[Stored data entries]
────────

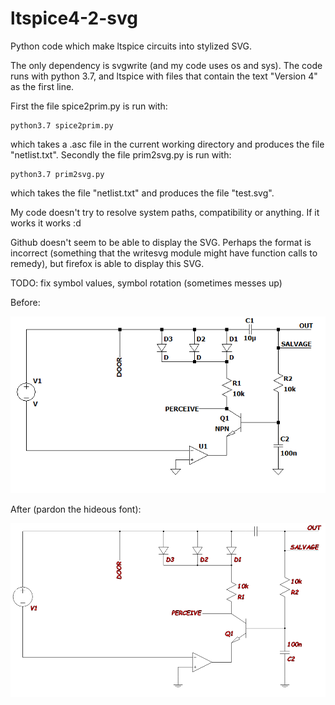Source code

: # ltspice4-2-svg
Python code which make ltspice circuits into stylized SVG.

The only dependency is svgwrite (and my code uses os and sys).
The code runs with python 3.7, and ltspice with files that contain the text "Version 4" as the first line.

First the file spice2prim.py is run with:

    python3.7 spice2prim.py

which takes a .asc file in the current working directory and produces the file "netlist.txt".
Secondly the file prim2svg.py is run with:

    python3.7 prim2svg.py

which takes the file "netlist.txt" and produces the file "test.svg".

My code doesn't try to resolve system paths, compatibility or anything. If it works it works :d

Github doesn't seem to be able to display the SVG. Perhaps the format is incorrect (something that the writesvg module might have function calls to remedy), but firefox is able to display this SVG. 

TODO:
fix symbol values, symbol rotation (sometimes messes up)

Before:

![alt text](/first.PNG)

After (pardon the hideous font):

![alt text](/second.PNG)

────────

EXERCISE INSTRUCTIONS - Reproduce the entries above exactly. Do not include the images.

ANSWER TO THE EXERCISE -
Source code

: # ltspice4-2-svg
Python code which make ltspice circuits into stylized SVG.

The only dependency is svgwrite (and my code uses os and sys).
The code runs with python 3.7, and ltspice with files that contain the text "Version 4" as the first line.

First the file spice2prim.py is run with:

    python3.7 spice2prim.py

which takes a .asc file in the current working directory and produces the file "netlist.txt".
Secondly the file prim2svg.py is run with:

    python3.7 prim2svg.py

which takes the file "netlist.txt" and produces the file "test.svg".

My code doesn't try to resolve system paths, compatibility or anything. If it works it works :d

Github doesn't seem to be able to display the SVG. Perhaps the format is incorrect (something that the writesvg module might have function calls to remedy), but firefox is able to display this SVG. 

TODO:
fix symbol values, symbol rotation (sometimes messes up)

Before:

![alt text](/first.PNG)

After (pardon the hideous font):

![alt text](/second.PNG)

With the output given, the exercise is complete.